I can’t seem to figure this one out. I think it should be possible in a single mysql query, but I don’t have it yet.
The main table contains rows of things I am fetching as objects via PDO.
The second table contains a list of dates when those things have been updated.
I want to select columns from the main table, and the latest date for each row in the main table, from the second table.

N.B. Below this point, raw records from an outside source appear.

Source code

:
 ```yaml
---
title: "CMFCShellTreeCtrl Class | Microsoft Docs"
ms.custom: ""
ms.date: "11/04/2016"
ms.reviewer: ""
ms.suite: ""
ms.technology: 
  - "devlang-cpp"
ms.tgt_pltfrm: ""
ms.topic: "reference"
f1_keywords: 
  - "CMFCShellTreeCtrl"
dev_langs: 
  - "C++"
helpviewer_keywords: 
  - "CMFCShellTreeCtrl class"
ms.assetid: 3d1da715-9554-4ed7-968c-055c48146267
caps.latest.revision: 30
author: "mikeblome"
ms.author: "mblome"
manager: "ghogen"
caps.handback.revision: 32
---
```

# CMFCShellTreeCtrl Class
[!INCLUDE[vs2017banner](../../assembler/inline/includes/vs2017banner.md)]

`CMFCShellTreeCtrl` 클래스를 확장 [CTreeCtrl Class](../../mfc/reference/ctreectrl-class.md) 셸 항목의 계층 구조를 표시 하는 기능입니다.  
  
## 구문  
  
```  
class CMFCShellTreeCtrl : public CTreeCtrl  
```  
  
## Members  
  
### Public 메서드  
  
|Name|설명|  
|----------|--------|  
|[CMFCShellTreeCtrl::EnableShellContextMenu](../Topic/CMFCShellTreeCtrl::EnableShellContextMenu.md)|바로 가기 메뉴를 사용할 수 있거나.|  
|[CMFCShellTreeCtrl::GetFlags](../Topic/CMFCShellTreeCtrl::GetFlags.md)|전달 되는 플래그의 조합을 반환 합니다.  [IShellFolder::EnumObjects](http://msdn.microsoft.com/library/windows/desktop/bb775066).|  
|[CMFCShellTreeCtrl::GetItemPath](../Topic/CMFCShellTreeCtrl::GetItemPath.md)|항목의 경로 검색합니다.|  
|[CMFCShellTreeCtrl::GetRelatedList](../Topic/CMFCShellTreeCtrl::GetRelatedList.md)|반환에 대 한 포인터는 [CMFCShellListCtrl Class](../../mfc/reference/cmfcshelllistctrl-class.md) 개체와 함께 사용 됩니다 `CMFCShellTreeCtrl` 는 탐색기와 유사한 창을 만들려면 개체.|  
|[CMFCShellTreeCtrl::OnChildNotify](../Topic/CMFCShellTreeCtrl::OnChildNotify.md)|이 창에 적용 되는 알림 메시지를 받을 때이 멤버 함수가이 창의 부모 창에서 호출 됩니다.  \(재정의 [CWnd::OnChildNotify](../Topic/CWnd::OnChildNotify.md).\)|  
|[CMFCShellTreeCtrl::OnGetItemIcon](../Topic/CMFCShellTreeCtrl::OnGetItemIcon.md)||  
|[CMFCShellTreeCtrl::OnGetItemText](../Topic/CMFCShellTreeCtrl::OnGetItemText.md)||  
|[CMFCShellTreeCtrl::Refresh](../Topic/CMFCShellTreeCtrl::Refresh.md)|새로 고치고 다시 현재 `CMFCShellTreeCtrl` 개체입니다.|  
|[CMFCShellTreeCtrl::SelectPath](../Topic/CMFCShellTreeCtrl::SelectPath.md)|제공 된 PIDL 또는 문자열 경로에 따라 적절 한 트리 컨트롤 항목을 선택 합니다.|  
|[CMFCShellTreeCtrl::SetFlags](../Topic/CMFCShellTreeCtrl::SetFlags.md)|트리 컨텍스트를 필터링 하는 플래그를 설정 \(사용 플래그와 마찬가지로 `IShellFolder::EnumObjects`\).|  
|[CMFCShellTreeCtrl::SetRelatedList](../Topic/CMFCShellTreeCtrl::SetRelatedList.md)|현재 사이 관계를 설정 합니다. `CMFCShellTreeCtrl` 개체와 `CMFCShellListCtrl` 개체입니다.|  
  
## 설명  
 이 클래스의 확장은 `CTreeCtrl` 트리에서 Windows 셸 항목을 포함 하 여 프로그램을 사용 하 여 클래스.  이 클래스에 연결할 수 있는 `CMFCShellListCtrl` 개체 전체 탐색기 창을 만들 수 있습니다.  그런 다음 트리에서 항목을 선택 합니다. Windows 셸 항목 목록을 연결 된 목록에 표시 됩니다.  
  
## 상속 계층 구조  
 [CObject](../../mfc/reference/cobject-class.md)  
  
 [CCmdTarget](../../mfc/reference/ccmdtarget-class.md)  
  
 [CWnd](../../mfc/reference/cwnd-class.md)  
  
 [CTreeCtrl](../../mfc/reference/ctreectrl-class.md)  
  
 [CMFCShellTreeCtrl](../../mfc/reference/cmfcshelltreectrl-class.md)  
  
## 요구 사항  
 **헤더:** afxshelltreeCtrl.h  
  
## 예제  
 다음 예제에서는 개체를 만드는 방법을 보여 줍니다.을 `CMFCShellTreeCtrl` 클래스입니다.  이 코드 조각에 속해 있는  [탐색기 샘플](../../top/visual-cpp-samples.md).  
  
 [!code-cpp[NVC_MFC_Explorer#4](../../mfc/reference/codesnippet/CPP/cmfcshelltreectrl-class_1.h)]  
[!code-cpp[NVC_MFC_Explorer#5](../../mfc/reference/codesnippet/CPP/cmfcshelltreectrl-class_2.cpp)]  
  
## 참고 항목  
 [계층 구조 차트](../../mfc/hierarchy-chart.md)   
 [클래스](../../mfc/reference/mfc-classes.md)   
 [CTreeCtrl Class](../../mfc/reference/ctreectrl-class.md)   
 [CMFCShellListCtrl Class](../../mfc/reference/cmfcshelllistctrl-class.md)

The initial query looked something like this:-
SELECT area, seamarks.id, name, type, description, seamarks.lat, seamarks.lon, date
FROM seamarks
LEFT JOIN changes on seamarks.id = mid
WHERE active = '1'
This of course gave me duplicates where any row from the first table has more than one change in the changes table. I only want one with the newest date.
If I try:-
SELECT area, seamarks.id, name, type, description, seamarks.lat, seamarks.lon, date
FROM seamarks
LEFT JOIN changes on seamarks.id = mid
WHERE active = '1'
GROUP BY mid ORDER BY date DESC
…I lose the duplicates, but the dates are not the latest.
The other issue I have with using GROUP BY
is that I am also using the PDO::FETCH_GROUP
mode (targeting ‘area’ to group by), which causes a conflict, though they are not the same thing.
$this->dbdata = $this->dbread->query($query)->fetchAll(PDO::FETCH_GROUP|PDO::FETCH_CLASS, 'seamark');
Any idea how to make this work, without a second query, or weeding through results to remove duplicates?